Omitir's Old Temple of Depression was one of my choice recordings in the black metal genre in 2009, a slowly moving morass of glorious raw black with synthesizers and snarls in the vein of Summoning or Burzum. Since that time, he's been releasing shorter form EPs with largely experimental concepts behind them, so it makes sense that the sophomore full-length, having now arrived, has a far more avant-garde range of sounds incorporated which admittedly do not often resemble the debut. Cotard instead creates a surreal, noir-ish miasma of styles that fuses lengthy sequences of sheer ambiance and unexpected instrumentation like a saxophone to evoke impressions of a haunting, black and white universe of unassuming gloom.
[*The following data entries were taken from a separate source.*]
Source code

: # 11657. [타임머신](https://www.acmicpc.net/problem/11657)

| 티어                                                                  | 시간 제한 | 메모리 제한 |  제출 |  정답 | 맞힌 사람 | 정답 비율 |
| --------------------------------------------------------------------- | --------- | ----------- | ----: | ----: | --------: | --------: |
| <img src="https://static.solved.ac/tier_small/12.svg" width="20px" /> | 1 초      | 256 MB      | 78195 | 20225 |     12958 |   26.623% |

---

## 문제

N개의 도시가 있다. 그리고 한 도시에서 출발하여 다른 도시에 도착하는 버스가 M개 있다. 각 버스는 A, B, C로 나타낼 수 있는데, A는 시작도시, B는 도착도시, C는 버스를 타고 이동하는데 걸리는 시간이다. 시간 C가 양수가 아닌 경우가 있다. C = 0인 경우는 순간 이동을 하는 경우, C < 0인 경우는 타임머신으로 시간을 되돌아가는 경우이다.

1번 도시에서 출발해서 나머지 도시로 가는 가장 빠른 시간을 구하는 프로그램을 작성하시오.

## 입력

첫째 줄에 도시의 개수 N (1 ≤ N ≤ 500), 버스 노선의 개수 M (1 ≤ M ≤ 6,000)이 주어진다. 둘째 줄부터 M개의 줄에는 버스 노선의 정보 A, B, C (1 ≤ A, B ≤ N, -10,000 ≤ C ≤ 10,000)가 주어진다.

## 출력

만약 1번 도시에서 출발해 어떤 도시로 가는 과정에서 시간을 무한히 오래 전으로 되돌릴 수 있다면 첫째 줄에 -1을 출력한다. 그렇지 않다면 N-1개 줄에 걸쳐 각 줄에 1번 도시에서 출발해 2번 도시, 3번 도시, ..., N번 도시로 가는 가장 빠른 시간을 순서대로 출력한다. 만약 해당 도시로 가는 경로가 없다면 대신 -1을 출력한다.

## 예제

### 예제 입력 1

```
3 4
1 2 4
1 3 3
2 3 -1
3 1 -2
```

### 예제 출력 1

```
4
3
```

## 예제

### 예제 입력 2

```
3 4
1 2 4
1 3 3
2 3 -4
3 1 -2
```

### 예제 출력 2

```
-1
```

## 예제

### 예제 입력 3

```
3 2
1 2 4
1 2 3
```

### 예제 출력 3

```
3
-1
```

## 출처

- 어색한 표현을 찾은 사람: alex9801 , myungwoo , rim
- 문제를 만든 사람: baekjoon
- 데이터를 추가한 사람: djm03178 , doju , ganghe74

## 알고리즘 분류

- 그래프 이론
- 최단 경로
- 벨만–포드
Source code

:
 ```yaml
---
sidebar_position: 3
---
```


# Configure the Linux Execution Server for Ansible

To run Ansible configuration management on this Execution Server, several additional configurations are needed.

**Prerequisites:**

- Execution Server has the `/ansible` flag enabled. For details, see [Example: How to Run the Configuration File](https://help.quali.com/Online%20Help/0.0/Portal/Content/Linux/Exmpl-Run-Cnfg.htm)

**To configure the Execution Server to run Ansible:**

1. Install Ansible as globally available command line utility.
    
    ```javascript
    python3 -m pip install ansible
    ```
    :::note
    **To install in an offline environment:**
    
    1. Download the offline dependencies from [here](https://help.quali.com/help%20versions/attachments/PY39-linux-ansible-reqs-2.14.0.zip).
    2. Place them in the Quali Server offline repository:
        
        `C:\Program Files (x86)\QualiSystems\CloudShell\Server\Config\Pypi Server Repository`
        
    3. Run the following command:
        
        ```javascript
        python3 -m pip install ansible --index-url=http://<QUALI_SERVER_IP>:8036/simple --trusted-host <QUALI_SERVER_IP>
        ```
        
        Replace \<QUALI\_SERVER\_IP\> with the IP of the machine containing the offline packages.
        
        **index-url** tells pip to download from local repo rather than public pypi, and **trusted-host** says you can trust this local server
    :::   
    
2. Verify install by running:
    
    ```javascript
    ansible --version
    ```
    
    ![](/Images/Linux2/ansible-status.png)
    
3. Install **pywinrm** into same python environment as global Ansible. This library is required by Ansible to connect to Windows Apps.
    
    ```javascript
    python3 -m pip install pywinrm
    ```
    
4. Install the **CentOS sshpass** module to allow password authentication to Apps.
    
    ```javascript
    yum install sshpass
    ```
It's incredibly effective, to say the least, and I believe I might even enjoy this more than the more traditional accoutrements of its predecessor. The ambient pieces are rousing and dark, if minimal, but they flow fluidly into the discord driven black metal sequences ("Fase I - Foco Abrupto") or back out of them ("Face VI - Em Vidro"). I absolutely adore the simplicity of the bass lines, as in "Fase V - Perda" where they pump along sparsely below the twisted, druglike distortion. Omitir (aka Joel Fausto) also incorporates creepy acoustic pianos ("Perda"), unusual and ponderous samples (the intro to "Fase II - Dor Sumbersa"), and dim, folksy acoustic guitar elements ("Fave IV - O Dramaturgo"). The vocals also warrant some mention. It's true that they evoke nothing out of the ordinary, but the rasping is tortured like some sick and starving fuck bewitched by the hallucinogenic flow of the music beneath. Perhaps the most intriguing piece is the closer, "Fase VII - Belle Indifference" which shifts from noise to black surges to acoustic and then to a sultry sampling of the Pixies ("In Heaven").
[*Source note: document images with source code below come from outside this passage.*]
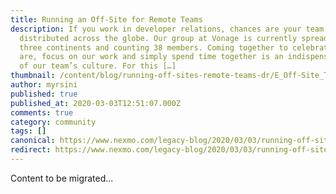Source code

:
 ```yaml
---
title: Running an Off-Site for Remote Teams
description: If you work in developer relations, chances are your team is
  distributed across the globe. Our group at Vonage is currently spread over
  three continents and counting 38 members. Coming together to celebrate who we
  are, focus on our work and simply spend time together is an indispensable part
  of our team’s culture. For this […]
thumbnail: /content/blog/running-off-sites-remote-teams-dr/E_Off-Site_Team_1200x600.png
author: myrsini
published: true
published_at: 2020-03-03T12:51:07.000Z
comments: true
category: community
tags: []
canonical: https://www.nexmo.com/legacy-blog/2020/03/03/running-off-sites-remote-teams-dr
redirect: https://www.nexmo.com/legacy-blog/2020/03/03/running-off-sites-remote-teams-dr
---
```


Content to be migrated...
I was initially worried that the general song length here would be a turnoff. On Old Temple of Depression, only the bookend tracks were of such substantial bulk, but most of these range from 8 to 10 minutes. Thankfully, the dreary, surreal mix up of styles lends each a harrowing and engaging substance from which you just don't want to emerge. The songs do lack a bit of climax, but then they're not really meant for such bold escalations, instead intent on draining all of the color from the listener's experience and casting he or she into a lounge of shadow and regret. It's surely a different experience than the last album, but even more emotionally crushing as it subtly transports you from periods of lightly droning dark ambient swell into the architecture of manic, schizoid black dementia. Cotard is a bad dream that won't quit, depressing and seductive in equal parts, consistently adventurous and far superior to most of the post-black and shoegazer influenced material coming out of the genre. One of Portugal's best kept underground secrets.